Correspondence to Nauder Faraday, MD, 298 Meyer Bldg, Johns Hopkins Hospital, 600 N Wolfe St, Baltimore, MD 21287. E-mail nfaraday{at}jhmi.edu
Received September 30, 2006; accepted February 23, 2007.
Background The inability of aspirin (acetylsalicylic acid [ASA]) to adequately suppress platelet function is associated with future risk of myocardial infarction, stroke, and cardiovascular death. Genetic variation is a proposed but unproved mechanism for insufficient ASA responsiveness.

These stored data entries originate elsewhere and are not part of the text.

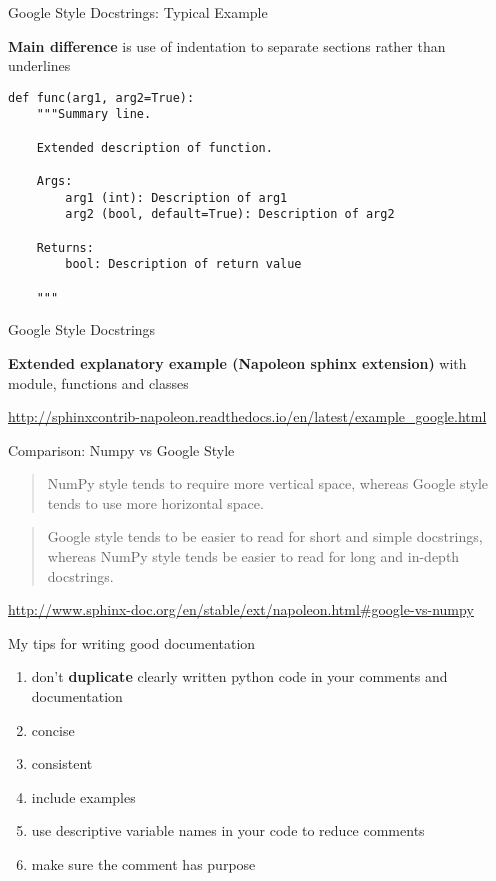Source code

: \documentclass{beamer}
\begin{document}
\begin{frame}[fragile]{Google Style Docstrings: Typical Example}

\textbf{Main difference} is use of indentation to separate sections rather than underlines

\begin{verbatim}
def func(arg1, arg2=True):
    """Summary line.

    Extended description of function.

    Args:
        arg1 (int): Description of arg1
        arg2 (bool, default=True): Description of arg2

    Returns:
        bool: Description of return value

    """
\end{verbatim}
\end{frame}


\begin{frame}{Google Style Docstrings}

\textbf{Extended explanatory example (Napoleon sphinx extension)} with module, functions and classes

\url{http://sphinxcontrib-napoleon.readthedocs.io/en/latest/example_google.html}

\end{frame}


\begin{frame}{Comparison: Numpy vs Google Style}

\begin{quote}
NumPy style tends to require more vertical space, whereas Google style tends to use more horizontal space. 
\end{quote}

\begin{quote}
Google style tends to be easier to read for short and simple docstrings, whereas NumPy style tends be easier to read for long and in-depth docstrings.
\end{quote}

\begin{flushright}
\url{http://www.sphinx-doc.org/en/stable/ext/napoleon.html\#google-vs-numpy}
\end{flushright}

\end{frame}


\begin{frame}{My tips for writing good documentation}

\begin{enumerate}
  \item don't \textbf{duplicate} clearly written python code in your comments and documentation
  \item concise
  \item consistent
  \item include examples
  \item use descriptive variable names in your code to reduce comments
  \item make sure the comment has purpose
\end{enumerate}

\end{frame}
\end{document}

Methods and Results We examined platelet ASA responsiveness in 1880 asymptomatic subjects (mean age, 44±13 years; 58% women) recruited from 309 white and 208 black families with premature coronary heart disease. Ex vivo platelet function was determined before and after ingestion of ASA (81 mg/d for 2 weeks) with the use of a panel of measures that assessed platelet activation in pathways directly and indirectly related to cyclooxygenase-1, the enzyme inhibited by ASA. The proportion of phenotypic variance related to CHD risk factor covariates was determined by multivariable regression. Heritability of phenotypes was determined with the use of variance components models unadjusted and adjusted for covariates. ASA inhibited arachidonic acidinduced aggregation and thromboxane B2 production by
99% (P<0.0001). Inhibition of urinary thromboxane excretion and platelet activation in pathways indirectly related to cyclooxygenase-1 was less pronounced and more variable (inhibition of 0% to 100%). Measured covariates contributed modestly to variability in ASA response phenotypes (r2=0.001 to 0.133). Phenotypes indirectly related to cyclooxygenase-1 were strongly and consistently heritable across races (h2=0.266 to 0.762; P<0.01), but direct cyclooxygenase-1 phenotypes were not.
Conclusions Heritable factors contribute prominently to variability in residual platelet function after ASA exposure. These data suggest a genetic basis for the adequacy of platelet suppression by ASA and potentially for differences in the clinical efficacy of ASA.